Despite the surface madness, Roussel’s words lead us not to the depths of the author’s unconscious (his prejudices and attitudes are plain to see) but rather to their own hitherto secreted desires. The unconscious globalism and uncanny depth of language itself have surfaced. This scalar surprise works as reality shock, again and again, without the mimetic ambiguity of the romantic/empirical dialectic. On Roussel’s stage we glimpse the whole monster, the planetary set of possibilities that makes all literary formulations possible. For Roussel this art is not a matter of speculation, conceptualism, or inspiration. Already in his first major work, Mon âme (1897), written at age 17, the special effects come by way of applied labor, by “grimacing workers” deep inside a “strange factory.” Indeed, the labor takes “a people.”  This hard work distinguishes Roussel’s experiments. Uniquely, his father’s great fortune put the means of production in the hands of the laborer. And as he worked himself to exhaustion creating his original texts, he exhausted his fortune producing the plays. By 1933, after numerous performances, tours, and revivals – all scandalous failures – 56-year-old Roussel was ruined.
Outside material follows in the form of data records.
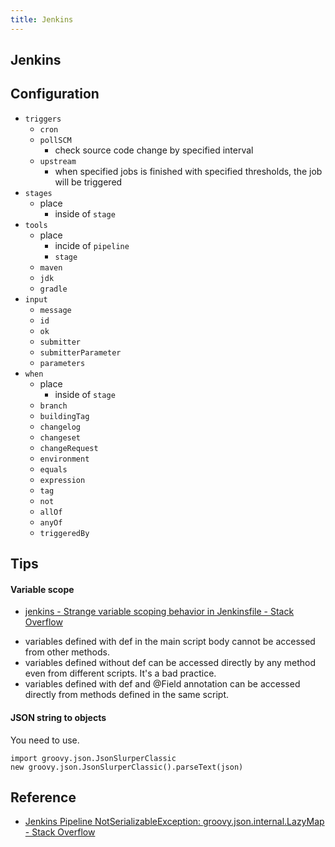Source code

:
 ```yaml
---
title: Jenkins
---
```


## Jenkins

## Configuration

- `triggers`
    - `cron`
    - `pollSCM`
        - check source code change by specified interval
    - `upstream`
        - when specified jobs is finished with specified thresholds, the job will be triggered
- `stages`
    - place
        - inside of `stage`
- `tools`
    - place
        - incide of `pipeline`
        - `stage`
    - `maven`
    - `jdk`
    - `gradle`
- `input`
    - `message`
    - `id`
    - `ok`
    - `submitter`
    - `submitterParameter`
    - `parameters`
- `when`
    - place
        - inside of `stage`
    - `branch`
    - `buildingTag`
    - `changelog`
    - `changeset`
    - `changeRequest`
    - `environment`
    - `equals`
    - `expression`
    - `tag`
    - `not`
    - `allOf`
    - `anyOf`
    - `triggeredBy`

## Tips

#### Variable scope
- [jenkins \- Strange variable scoping behavior in Jenkinsfile \- Stack Overflow](https://stackoverflow.com/questions/50571316/strange-variable-scoping-behavior-in-jenkinsfile)

* variables defined with def in the main script body cannot be accessed from other methods.
* variables defined without def can be accessed directly by any method even from different scripts. It's a bad practice.
* variables defined with def and @Field annotation can be accessed directly from methods defined in the same script.


#### JSON string to objects
You need to use.

```
import groovy.json.JsonSlurperClassic
new groovy.json.JsonSlurperClassic().parseText(json)
```


## Reference
- [Jenkins Pipeline NotSerializableException: groovy\.json\.internal\.LazyMap \- Stack Overflow](https://stackoverflow.com/questions/37864542/jenkins-pipeline-notserializableexception-groovy-json-internal-lazymap/37897833#37897833)
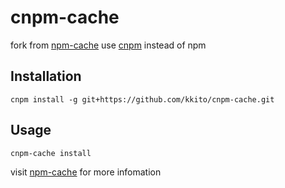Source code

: cnpm-cache
=========

fork from [npm-cache](https://github.com/swarajban/npm-cache)
use [cnpm](http://npm.taobao.org/) instead of npm

## Installation
```
cnpm install -g git+https://github.com/kkito/cnpm-cache.git
```

## Usage
```
cnpm-cache install
```
visit [npm-cache](https://github.com/swarajban/npm-cache) for more infomation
Duchamp: I saw him once at the Régence, where he was playing chess, much later.Cabanne: Chess must have brought you two together.Duchamp: The occasion didn’t present itself. He seemed very “straight-laced,” high collar, very, very Avenue de Bois. No exaggeration. Great simplicity, not at all gaudy.
The truth was, when he began lessons in the game at the Régence, Roussel could afford no greater canvas and was very likely planning for his own demise. It is remarkable to see through Duchamp’s eyes how powerfully and with what dignity Roussel maintained his artistic control of the real, so that in his last months his greatest observer would not associate the late chess-playing with ruin and death. In fact, this memory of the Régence clearly encouraged Duchamp in his own celebrated turn to chess as if to an alternate-universe art form. 
Raymond Roussel’s success, the reverse-side of his public failure, reveals how money directly applied transforms the very stage of capitalist-era reality. His plays in many ways jump-started Dada and Surrealism, the first major movements to move beyond Cubism in the 20th century, his novels the nouveau roman, his poetry the New York school and its derivatives. But the failure and ruin remained very much attached to Roussel’s legacy. Duchamp did not make the same mistake. His quiet victory over art history shows lessons he was sensitive enough to learn observing Roussel.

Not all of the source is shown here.